Data listing.
━━━━━━━━

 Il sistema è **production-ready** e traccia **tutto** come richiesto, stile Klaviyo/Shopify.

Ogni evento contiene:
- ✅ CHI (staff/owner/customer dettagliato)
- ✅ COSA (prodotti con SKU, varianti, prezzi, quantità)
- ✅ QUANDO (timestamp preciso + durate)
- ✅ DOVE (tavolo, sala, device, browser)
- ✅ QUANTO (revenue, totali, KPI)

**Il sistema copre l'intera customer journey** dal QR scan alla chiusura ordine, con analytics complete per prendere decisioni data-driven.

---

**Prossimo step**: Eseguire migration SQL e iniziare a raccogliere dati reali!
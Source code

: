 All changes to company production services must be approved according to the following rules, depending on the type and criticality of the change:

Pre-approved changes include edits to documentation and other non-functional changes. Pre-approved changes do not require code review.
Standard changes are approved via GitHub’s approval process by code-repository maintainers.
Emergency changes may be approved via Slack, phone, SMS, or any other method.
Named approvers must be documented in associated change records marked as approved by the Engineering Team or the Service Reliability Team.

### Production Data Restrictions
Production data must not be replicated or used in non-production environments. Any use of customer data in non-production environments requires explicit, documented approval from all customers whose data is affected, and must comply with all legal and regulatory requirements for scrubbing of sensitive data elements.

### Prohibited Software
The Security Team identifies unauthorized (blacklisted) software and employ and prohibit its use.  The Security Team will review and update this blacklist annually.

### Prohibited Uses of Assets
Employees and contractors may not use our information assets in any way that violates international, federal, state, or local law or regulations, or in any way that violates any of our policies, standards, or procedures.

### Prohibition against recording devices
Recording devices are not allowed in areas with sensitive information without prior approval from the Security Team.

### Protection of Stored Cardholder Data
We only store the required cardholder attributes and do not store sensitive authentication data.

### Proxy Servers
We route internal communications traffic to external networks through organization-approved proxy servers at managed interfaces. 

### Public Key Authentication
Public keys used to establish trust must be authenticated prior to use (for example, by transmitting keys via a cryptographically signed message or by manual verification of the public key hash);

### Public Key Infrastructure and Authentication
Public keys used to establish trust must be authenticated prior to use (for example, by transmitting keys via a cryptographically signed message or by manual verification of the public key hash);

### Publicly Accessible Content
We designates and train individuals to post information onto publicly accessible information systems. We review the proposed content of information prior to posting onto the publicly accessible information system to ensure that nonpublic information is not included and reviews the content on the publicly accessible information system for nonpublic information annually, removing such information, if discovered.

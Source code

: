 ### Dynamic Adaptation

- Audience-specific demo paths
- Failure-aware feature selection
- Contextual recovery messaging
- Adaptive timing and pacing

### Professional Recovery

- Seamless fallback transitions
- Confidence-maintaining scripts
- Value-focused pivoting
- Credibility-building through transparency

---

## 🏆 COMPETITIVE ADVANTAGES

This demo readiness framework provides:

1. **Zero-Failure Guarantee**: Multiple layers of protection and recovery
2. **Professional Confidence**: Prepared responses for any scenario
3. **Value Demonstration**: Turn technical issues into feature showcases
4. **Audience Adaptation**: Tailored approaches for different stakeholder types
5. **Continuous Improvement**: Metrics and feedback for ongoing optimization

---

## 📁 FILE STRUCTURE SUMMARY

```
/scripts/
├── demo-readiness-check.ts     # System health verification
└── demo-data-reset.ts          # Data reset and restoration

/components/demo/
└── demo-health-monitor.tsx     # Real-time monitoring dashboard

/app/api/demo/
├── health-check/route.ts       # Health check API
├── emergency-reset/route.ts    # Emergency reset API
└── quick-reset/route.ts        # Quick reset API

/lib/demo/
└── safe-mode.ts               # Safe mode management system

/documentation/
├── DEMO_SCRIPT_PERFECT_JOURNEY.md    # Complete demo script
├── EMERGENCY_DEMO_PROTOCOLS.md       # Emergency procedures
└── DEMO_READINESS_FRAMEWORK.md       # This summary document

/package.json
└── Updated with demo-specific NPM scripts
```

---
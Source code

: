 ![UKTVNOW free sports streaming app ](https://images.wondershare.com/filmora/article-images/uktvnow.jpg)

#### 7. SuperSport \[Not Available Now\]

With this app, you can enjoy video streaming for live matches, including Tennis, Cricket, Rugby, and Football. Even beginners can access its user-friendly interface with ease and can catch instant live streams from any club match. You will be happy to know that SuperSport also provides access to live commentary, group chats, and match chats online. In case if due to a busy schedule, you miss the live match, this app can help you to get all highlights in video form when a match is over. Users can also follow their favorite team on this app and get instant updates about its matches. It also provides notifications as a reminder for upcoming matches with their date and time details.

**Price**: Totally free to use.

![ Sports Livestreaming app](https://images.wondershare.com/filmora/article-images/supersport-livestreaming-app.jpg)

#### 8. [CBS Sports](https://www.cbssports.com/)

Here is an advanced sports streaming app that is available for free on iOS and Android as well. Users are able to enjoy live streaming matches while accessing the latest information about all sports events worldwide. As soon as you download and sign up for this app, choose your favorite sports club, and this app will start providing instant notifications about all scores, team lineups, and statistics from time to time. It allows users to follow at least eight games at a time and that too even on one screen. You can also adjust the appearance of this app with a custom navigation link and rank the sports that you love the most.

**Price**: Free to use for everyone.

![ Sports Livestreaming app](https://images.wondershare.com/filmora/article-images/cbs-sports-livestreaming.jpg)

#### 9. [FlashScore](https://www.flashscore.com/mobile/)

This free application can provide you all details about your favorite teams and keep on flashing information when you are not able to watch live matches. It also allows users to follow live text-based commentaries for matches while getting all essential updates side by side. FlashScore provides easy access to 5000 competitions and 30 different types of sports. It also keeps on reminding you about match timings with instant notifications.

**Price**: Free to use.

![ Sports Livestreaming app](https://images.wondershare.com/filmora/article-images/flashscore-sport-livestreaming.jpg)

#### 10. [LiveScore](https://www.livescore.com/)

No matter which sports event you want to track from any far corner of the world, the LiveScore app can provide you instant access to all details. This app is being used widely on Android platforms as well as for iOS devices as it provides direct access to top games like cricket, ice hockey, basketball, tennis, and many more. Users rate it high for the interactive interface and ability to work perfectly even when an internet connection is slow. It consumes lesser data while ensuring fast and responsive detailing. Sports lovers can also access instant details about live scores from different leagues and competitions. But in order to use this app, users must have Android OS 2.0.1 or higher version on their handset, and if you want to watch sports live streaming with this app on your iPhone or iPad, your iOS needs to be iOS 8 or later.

━━━━━━━━

Exercise. When you answer, return the records above exactly as they stand.

Answer to this task.
 Il sistema è **production-ready** e traccia **tutto** come richiesto, stile Klaviyo/Shopify.

Ogni evento contiene:
- ✅ CHI (staff/owner/customer dettagliato)
- ✅ COSA (prodotti con SKU, varianti, prezzi, quantità)
- ✅ QUANDO (timestamp preciso + durate)
- ✅ DOVE (tavolo, sala, device, browser)
- ✅ QUANTO (revenue, totali, KPI)

**Il sistema copre l'intera customer journey** dal QR scan alla chiusura ordine, con analytics complete per prendere decisioni data-driven.

---

**Prossimo step**: Eseguire migration SQL e iniziare a raccogliere dati reali!
Source code

: All changes to company production services must be approved according to the following rules, depending on the type and criticality of the change:

Pre-approved changes include edits to documentation and other non-functional changes. Pre-approved changes do not require code review.
Standard changes are approved via GitHub’s approval process by code-repository maintainers.
Emergency changes may be approved via Slack, phone, SMS, or any other method.
Named approvers must be documented in associated change records marked as approved by the Engineering Team or the Service Reliability Team.

### Production Data Restrictions
Production data must not be replicated or used in non-production environments. Any use of customer data in non-production environments requires explicit, documented approval from all customers whose data is affected, and must comply with all legal and regulatory requirements for scrubbing of sensitive data elements.

### Prohibited Software
The Security Team identifies unauthorized (blacklisted) software and employ and prohibit its use.  The Security Team will review and update this blacklist annually.

### Prohibited Uses of Assets
Employees and contractors may not use our information assets in any way that violates international, federal, state, or local law or regulations, or in any way that violates any of our policies, standards, or procedures.

### Prohibition against recording devices
Recording devices are not allowed in areas with sensitive information without prior approval from the Security Team.

### Protection of Stored Cardholder Data
We only store the required cardholder attributes and do not store sensitive authentication data.

### Proxy Servers
We route internal communications traffic to external networks through organization-approved proxy servers at managed interfaces. 

### Public Key Authentication
Public keys used to establish trust must be authenticated prior to use (for example, by transmitting keys via a cryptographically signed message or by manual verification of the public key hash);

### Public Key Infrastructure and Authentication
Public keys used to establish trust must be authenticated prior to use (for example, by transmitting keys via a cryptographically signed message or by manual verification of the public key hash);

### Publicly Accessible Content
We designates and train individuals to post information onto publicly accessible information systems. We review the proposed content of information prior to posting onto the publicly accessible information system to ensure that nonpublic information is not included and reviews the content on the publicly accessible information system for nonpublic information annually, removing such information, if discovered.

Source code

: ### Dynamic Adaptation

- Audience-specific demo paths
- Failure-aware feature selection
- Contextual recovery messaging
- Adaptive timing and pacing

### Professional Recovery

- Seamless fallback transitions
- Confidence-maintaining scripts
- Value-focused pivoting
- Credibility-building through transparency

---

## 🏆 COMPETITIVE ADVANTAGES

This demo readiness framework provides:

1. **Zero-Failure Guarantee**: Multiple layers of protection and recovery
2. **Professional Confidence**: Prepared responses for any scenario
3. **Value Demonstration**: Turn technical issues into feature showcases
4. **Audience Adaptation**: Tailored approaches for different stakeholder types
5. **Continuous Improvement**: Metrics and feedback for ongoing optimization

---

## 📁 FILE STRUCTURE SUMMARY

```
/scripts/
├── demo-readiness-check.ts     # System health verification
└── demo-data-reset.ts          # Data reset and restoration

/components/demo/
└── demo-health-monitor.tsx     # Real-time monitoring dashboard

/app/api/demo/
├── health-check/route.ts       # Health check API
├── emergency-reset/route.ts    # Emergency reset API
└── quick-reset/route.ts        # Quick reset API

/lib/demo/
└── safe-mode.ts               # Safe mode management system

/documentation/
├── DEMO_SCRIPT_PERFECT_JOURNEY.md    # Complete demo script
├── EMERGENCY_DEMO_PROTOCOLS.md       # Emergency procedures
└── DEMO_READINESS_FRAMEWORK.md       # This summary document

/package.json
└── Updated with demo-specific NPM scripts
```

---
Source code

: ![UKTVNOW free sports streaming app ](https://images.wondershare.com/filmora/article-images/uktvnow.jpg)

#### 7. SuperSport \[Not Available Now\]

With this app, you can enjoy video streaming for live matches, including Tennis, Cricket, Rugby, and Football. Even beginners can access its user-friendly interface with ease and can catch instant live streams from any club match. You will be happy to know that SuperSport also provides access to live commentary, group chats, and match chats online. In case if due to a busy schedule, you miss the live match, this app can help you to get all highlights in video form when a match is over. Users can also follow their favorite team on this app and get instant updates about its matches. It also provides notifications as a reminder for upcoming matches with their date and time details.

**Price**: Totally free to use.

![ Sports Livestreaming app](https://images.wondershare.com/filmora/article-images/supersport-livestreaming-app.jpg)

#### 8. [CBS Sports](https://www.cbssports.com/)

Here is an advanced sports streaming app that is available for free on iOS and Android as well. Users are able to enjoy live streaming matches while accessing the latest information about all sports events worldwide. As soon as you download and sign up for this app, choose your favorite sports club, and this app will start providing instant notifications about all scores, team lineups, and statistics from time to time. It allows users to follow at least eight games at a time and that too even on one screen. You can also adjust the appearance of this app with a custom navigation link and rank the sports that you love the most.

**Price**: Free to use for everyone.

![ Sports Livestreaming app](https://images.wondershare.com/filmora/article-images/cbs-sports-livestreaming.jpg)

#### 9. [FlashScore](https://www.flashscore.com/mobile/)

This free application can provide you all details about your favorite teams and keep on flashing information when you are not able to watch live matches. It also allows users to follow live text-based commentaries for matches while getting all essential updates side by side. FlashScore provides easy access to 5000 competitions and 30 different types of sports. It also keeps on reminding you about match timings with instant notifications.

**Price**: Free to use.

![ Sports Livestreaming app](https://images.wondershare.com/filmora/article-images/flashscore-sport-livestreaming.jpg)

#### 10. [LiveScore](https://www.livescore.com/)

No matter which sports event you want to track from any far corner of the world, the LiveScore app can provide you instant access to all details. This app is being used widely on Android platforms as well as for iOS devices as it provides direct access to top games like cricket, ice hockey, basketball, tennis, and many more. Users rate it high for the interactive interface and ability to work perfectly even when an internet connection is slow. It consumes lesser data while ensuring fast and responsive detailing. Sports lovers can also access instant details about live scores from different leagues and competitions. But in order to use this app, users must have Android OS 2.0.1 or higher version on their handset, and if you want to watch sports live streaming with this app on your iPhone or iPad, your iOS needs to be iOS 8 or later.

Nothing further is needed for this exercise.